[Opening Exercise input section]
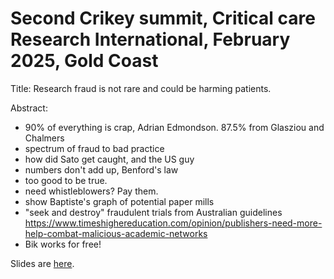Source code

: # Second Crikey summit, Critical care Research International, February 2025, Gold Coast

Title: Research fraud is not rare and could be harming patients.

Abstract: 

- 90% of everything is crap, Adrian Edmondson. 87.5% from Glasziou and Chalmers
- spectrum of fraud to bad practice
- how did Sato get caught, and the US guy
- numbers don't add up, Benford's law
- too good to be true. 
- need whistleblowers? Pay them.
- show Baptiste's graph of potential paper mills
- "seek and destroy" fraudulent trials from Australian guidelines
https://www.timeshighereducation.com/opinion/publishers-need-more-help-combat-malicious-academic-networks
- Bik works for free!

Slides are [here](https://agbarnett.github.io/talks/crikey2/slides).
[Closing Exercise input section]
With the pictures removed, the entries above should be transcribed exactly.

Source code

: # Second Crikey summit, Critical care Research International, February 2025, Gold Coast

Title: Research fraud is not rare and could be harming patients.

Abstract: 

- 90% of everything is crap, Adrian Edmondson. 87.5% from Glasziou and Chalmers
- spectrum of fraud to bad practice
- how did Sato get caught, and the US guy
- numbers don't add up, Benford's law
- too good to be true. 
- need whistleblowers? Pay them.
- show Baptiste's graph of potential paper mills
- "seek and destroy" fraudulent trials from Australian guidelines
https://www.timeshighereducation.com/opinion/publishers-need-more-help-combat-malicious-academic-networks
- Bik works for free!

Slides are [here](https://agbarnett.github.io/talks/crikey2/slides).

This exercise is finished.